* [YOUR INSTRUCTIONS] The entries that follow include a run beginning at the line with "If the headline" and ending at the line with "(in IPython user"; restate that run word for word and leave the rest out.
****
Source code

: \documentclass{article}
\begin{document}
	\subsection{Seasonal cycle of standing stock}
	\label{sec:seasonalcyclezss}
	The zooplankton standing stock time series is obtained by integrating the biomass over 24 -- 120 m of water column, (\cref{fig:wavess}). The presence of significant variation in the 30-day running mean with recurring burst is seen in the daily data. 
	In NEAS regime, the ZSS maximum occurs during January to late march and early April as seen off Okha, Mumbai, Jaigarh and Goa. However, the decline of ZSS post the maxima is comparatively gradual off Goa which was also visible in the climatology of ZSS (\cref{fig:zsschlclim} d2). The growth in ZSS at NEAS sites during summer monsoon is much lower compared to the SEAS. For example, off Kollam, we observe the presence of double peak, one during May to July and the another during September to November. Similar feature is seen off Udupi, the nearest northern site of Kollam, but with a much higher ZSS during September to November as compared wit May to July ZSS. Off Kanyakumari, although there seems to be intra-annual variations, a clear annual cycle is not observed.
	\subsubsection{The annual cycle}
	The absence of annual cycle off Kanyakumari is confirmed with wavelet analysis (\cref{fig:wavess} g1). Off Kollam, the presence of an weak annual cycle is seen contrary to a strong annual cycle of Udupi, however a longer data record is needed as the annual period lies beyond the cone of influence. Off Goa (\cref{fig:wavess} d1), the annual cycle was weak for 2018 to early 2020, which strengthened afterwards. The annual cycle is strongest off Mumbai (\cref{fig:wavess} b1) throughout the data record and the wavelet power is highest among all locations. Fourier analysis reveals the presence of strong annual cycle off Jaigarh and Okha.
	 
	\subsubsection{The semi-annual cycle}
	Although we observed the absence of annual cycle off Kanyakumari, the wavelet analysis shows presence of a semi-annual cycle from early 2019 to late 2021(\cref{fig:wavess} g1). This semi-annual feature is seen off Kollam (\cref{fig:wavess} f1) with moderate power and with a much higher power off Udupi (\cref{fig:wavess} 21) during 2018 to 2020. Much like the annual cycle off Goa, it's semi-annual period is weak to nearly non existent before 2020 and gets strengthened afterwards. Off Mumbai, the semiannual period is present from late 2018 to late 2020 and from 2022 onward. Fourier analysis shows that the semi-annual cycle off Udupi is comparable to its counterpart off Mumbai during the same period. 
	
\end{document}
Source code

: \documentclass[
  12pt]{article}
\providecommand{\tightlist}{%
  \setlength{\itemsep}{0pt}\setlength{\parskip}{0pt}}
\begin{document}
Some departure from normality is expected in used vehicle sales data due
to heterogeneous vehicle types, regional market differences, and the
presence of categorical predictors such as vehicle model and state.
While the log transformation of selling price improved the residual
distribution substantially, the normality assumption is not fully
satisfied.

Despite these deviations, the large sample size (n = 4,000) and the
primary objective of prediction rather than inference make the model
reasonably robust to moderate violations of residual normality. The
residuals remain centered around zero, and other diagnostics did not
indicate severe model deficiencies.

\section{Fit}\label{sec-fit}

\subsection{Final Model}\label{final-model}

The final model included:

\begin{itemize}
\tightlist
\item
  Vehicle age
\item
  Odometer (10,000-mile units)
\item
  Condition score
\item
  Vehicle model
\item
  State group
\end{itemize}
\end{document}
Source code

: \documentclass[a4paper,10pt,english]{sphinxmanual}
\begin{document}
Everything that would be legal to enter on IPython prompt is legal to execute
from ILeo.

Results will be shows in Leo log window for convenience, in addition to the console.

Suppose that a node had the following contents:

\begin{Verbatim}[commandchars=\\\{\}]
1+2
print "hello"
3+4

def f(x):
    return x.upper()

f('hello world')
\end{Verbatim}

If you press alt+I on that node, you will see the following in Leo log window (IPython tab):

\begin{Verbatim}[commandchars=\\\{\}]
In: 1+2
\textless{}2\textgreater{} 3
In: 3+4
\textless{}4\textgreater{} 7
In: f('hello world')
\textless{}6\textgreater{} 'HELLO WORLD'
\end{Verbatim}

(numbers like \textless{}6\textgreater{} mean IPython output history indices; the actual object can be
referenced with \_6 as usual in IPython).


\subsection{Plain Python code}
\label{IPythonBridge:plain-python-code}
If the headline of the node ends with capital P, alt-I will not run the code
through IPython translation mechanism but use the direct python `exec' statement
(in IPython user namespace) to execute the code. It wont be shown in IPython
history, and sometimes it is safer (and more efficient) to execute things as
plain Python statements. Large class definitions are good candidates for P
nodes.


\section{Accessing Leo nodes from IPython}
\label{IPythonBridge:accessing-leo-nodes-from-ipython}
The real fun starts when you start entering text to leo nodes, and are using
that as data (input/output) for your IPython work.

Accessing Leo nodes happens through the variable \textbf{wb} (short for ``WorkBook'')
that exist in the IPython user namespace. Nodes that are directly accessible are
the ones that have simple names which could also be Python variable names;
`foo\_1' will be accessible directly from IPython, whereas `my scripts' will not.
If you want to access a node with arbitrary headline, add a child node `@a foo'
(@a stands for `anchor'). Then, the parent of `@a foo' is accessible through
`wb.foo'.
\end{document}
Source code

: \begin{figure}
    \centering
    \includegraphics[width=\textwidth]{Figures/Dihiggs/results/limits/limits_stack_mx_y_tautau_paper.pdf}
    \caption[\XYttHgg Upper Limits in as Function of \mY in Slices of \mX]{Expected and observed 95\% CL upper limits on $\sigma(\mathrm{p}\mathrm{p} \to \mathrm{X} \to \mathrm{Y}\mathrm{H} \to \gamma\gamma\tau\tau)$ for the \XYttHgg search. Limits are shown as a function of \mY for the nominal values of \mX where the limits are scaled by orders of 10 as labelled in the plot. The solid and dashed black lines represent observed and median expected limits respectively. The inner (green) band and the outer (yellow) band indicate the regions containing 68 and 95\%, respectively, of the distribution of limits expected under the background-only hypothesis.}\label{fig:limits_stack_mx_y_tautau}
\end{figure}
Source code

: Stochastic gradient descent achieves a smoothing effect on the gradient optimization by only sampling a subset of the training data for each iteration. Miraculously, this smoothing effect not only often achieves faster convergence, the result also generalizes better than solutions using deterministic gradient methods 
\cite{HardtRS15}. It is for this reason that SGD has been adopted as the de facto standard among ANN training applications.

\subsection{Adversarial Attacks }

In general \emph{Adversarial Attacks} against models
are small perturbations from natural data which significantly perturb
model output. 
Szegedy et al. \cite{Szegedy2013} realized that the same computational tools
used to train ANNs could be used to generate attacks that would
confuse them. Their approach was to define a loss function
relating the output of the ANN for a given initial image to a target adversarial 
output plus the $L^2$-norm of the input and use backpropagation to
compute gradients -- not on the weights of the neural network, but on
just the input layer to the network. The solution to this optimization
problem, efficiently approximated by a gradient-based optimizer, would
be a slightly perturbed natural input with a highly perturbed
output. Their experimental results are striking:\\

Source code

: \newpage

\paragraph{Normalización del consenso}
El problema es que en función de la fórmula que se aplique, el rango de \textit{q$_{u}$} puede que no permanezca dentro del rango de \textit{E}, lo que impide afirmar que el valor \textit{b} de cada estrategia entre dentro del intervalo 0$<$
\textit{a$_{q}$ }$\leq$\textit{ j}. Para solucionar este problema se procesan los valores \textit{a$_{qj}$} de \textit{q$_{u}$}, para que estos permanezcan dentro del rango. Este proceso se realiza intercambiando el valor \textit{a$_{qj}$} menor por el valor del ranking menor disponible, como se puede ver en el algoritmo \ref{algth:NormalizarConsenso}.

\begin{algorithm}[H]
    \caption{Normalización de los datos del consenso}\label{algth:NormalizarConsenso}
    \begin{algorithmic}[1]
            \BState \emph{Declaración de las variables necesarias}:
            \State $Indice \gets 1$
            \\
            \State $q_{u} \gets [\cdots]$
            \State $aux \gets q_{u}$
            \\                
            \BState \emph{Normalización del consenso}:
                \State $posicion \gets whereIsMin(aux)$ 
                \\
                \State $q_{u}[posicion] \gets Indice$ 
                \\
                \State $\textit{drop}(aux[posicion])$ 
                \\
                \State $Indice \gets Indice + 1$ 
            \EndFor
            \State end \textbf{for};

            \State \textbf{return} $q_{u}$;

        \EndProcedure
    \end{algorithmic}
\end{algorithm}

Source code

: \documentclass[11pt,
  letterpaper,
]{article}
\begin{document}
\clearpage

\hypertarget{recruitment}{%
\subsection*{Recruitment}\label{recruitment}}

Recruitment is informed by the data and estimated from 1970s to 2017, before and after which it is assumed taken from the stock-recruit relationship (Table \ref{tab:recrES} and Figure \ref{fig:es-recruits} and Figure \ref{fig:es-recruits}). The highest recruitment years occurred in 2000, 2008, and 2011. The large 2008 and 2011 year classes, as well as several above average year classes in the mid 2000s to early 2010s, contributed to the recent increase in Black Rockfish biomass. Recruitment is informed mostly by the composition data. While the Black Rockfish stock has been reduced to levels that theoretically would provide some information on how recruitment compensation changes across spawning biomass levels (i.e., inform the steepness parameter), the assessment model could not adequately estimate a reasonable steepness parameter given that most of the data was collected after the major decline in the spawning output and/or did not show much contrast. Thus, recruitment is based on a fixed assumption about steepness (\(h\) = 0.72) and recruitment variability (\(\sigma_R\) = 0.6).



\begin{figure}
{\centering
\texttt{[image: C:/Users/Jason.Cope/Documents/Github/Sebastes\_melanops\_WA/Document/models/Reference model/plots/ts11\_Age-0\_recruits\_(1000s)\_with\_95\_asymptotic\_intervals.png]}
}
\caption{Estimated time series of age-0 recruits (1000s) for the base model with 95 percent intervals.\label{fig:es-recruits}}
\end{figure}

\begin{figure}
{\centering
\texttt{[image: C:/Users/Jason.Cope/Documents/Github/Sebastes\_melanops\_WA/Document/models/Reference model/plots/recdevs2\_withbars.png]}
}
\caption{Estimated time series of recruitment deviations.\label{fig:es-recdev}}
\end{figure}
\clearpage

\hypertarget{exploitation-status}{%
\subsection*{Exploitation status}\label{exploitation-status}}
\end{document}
****
* [REPLY TO THE TASK]
If the headline of the node ends with capital P, alt-I will not run the code
through IPython translation mechanism but use the direct python `exec' statement
(in IPython user namespace) to execute the code. It wont be shown in IPython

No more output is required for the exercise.